23 августа 1987 года, в очередную годовщину пакта Молотова-Риббентропа, в центре Вильнюса у памятника поэта Адама Мицкевича, рядом со знаменитым костелом святой Анны, прошел первый массовый митинг. Сотрудники КГБ внимательно следили за ходом этого «антисоветского мероприятия»: они тщательно фотографировали всех пришедших, затем вычислили кто есть кто. Впоследствии с одними провели «воспитательные» беседы, кому-то сообщили на работу. Летом 1988 года Ригу и Вильнюс посетил Александр Яковлев, секретарь ЦК, курировавший совместно с Егором Лигачевым вопросы идеологии, информации и культуры, один из «архитекторов» перестройки. В Литве, как в Латвии, он встречался не только с руководством республик, но с творческой интеллигенцией – с той прослойкой общества, которая, как казалось тогда в Москве, единственная была подвержена идеям независимости. Именно Яковлев, возглавивший на 19-й Всесоюзной партконференции 1988 года комиссию, подготовившую знаменитую резолюцию «О гласности», привез долгожданное разрешение на гласность в балтийские республики. Как только нам дали возможность открыто обсуждать свое прошлое, тут же вышли первые публикации о пакте Молотова-Риббентропа. И тут уже ни у кого не осталось сомнений по поводу того, как на самом деле мы попали в СССР: Гитлер и Сталин нас просто взяли и поделили. В прессе и в издательствах стали появляться воспоминания людей, которые были депортированы или пережили три оккупации – советскую, нацисткую и еще раз советскую, перепечатывались книги, написанные литовцами, эмигрировавшими на Запад. Мы читали мемуары, тех кого вывезли в Ухту, Норильск, к морю Лаптевых – про то, как люди спали на земле и у них примерзали волосы, про то, как умирали дети в вагонах, а их матерям предлагали сбрасывать детские трупы прямо во время движения поезда, следовавшего все дальше и дальше в Сибирь.
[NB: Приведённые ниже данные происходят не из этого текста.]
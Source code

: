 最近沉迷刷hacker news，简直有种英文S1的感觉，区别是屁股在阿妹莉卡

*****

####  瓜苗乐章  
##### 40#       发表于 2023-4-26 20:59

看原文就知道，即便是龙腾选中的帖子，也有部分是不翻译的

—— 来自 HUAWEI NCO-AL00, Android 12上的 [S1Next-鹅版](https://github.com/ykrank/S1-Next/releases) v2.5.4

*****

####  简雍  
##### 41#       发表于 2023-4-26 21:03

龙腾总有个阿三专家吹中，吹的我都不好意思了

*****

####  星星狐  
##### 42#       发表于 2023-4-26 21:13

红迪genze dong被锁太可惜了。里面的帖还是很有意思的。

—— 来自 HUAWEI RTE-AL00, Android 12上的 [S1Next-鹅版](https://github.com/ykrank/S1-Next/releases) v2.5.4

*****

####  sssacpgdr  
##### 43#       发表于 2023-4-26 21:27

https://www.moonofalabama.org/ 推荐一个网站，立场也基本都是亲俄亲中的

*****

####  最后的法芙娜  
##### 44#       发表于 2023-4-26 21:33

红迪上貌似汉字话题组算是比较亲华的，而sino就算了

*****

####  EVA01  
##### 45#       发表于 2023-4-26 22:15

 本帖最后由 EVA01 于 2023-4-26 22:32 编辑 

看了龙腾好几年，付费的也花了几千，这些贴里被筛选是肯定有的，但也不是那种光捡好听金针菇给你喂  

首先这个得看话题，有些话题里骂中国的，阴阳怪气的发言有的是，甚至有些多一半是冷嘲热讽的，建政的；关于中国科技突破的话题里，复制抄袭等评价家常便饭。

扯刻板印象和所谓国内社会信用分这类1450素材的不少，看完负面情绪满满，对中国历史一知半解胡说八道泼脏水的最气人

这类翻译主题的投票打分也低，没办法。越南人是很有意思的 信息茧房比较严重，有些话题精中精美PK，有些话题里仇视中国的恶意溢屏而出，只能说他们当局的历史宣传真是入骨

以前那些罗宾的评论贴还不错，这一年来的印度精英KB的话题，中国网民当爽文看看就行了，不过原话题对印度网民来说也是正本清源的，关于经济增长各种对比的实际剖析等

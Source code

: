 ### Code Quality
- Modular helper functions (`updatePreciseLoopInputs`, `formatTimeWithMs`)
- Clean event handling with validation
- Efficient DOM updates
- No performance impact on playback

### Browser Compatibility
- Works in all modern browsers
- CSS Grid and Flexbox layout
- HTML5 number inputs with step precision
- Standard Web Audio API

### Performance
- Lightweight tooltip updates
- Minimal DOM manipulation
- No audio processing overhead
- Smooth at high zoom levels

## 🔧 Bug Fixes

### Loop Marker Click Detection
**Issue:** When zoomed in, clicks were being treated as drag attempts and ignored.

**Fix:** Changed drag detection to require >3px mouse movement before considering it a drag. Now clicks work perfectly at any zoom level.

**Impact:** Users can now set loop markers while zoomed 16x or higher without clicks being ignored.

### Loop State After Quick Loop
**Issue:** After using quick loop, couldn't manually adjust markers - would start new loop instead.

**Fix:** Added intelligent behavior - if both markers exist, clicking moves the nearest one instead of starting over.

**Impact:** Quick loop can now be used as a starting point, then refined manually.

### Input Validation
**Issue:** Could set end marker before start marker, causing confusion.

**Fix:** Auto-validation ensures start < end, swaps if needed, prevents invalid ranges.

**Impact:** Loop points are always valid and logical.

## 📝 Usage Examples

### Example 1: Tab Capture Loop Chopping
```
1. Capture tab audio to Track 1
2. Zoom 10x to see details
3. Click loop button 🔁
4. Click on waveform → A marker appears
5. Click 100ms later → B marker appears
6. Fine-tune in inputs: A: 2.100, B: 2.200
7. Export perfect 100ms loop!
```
Эти жуткие рассказы подействовали даже на тех, кто раньше о выходе из СССР думал без особого энтузиазма. Как только Яковлев привез разрешение на гласность, появились мемуары о том, как матерей заставляли выкидывать детские трупы из вагонов по дороге в Сибирь

Встречи с творческой интеллигенцией в Вильнюсе убедили Яковлева, что идея независимости здесь созрела окончательно. Но если Александр Николаевич понимал это стремление к свободе как к высшей ценности, то Михаил Сергеевич разговоры о свободе сводил к чисто материальным вопросам. Собственно, 11 января 1990 года он и приехал в Вильнюс, чтобы оценить на месте обстановку, пообщаться с людьми и дать им понять: мечты-мечтами, но выжить без СССР вы не сможете. Эту же идею параллельно повторял Альгирдас Бразаускас. В одном из интервью в салоне самолета, который летел в Москву, он с иронией заметил: «Те, кто докажет, что Литва может самостоятельно существовать, получат Нобелевскую премию». То есть Литва может жить автономно, но всё же под большим хозяином. Многочисленные разговоры Горбачева в Литве – а его визит был максимально насыщен встречами – можно свести к простому посылу: если что-нибудь не так, давайте решать этот вопрос не в «национальных квартирах», как он любил повторять, а вместе – и только вместе. Да, мы знаем, что в стране есть нехватка продуктов, промтоваров, но у нас гласность, и мы можем об этом свободно говорить и сообща преодолевать эти проблемы. Однако обещания Горбачева «обуть-одеть-накормить» в обмен на лояльность не впечатлили литовцев. К тому же, к этому времени в республике, по сравнению с остальным СССР, жили не так уж плохо. Благодаря закону «О кооперации в СССР», принятом в 1988 году, рынок заметно оживился. Открылось много текстильных мастерских, прибалтийский трикотаж пользовался большой популярностью в стране. У нас даже можно было купить джинсы местного производства! Поэтому вопрос материального обеспечения для литовского общества уже не стоял так остро. Главный вопрос ставился совсем по-другому: если в стране гласность и справедливость, вы должны нас освободить. Историческая правда должна быть реабилитирована. Известный литовский журналист-международник и писатель Альгимантас Чекуолис тогда написал: «Вы нас обвиняете в нежелании жить одной дружной семьей и в том, что мы требуем развода. Но чтобы развестись, нужно сперва пожениться. А нас просто изнасиловали». Эти слова стали крылатыми. Обещания Горбачева «обуть-одеть-накормить» в обмен на лояльность не впечатлили литовцев.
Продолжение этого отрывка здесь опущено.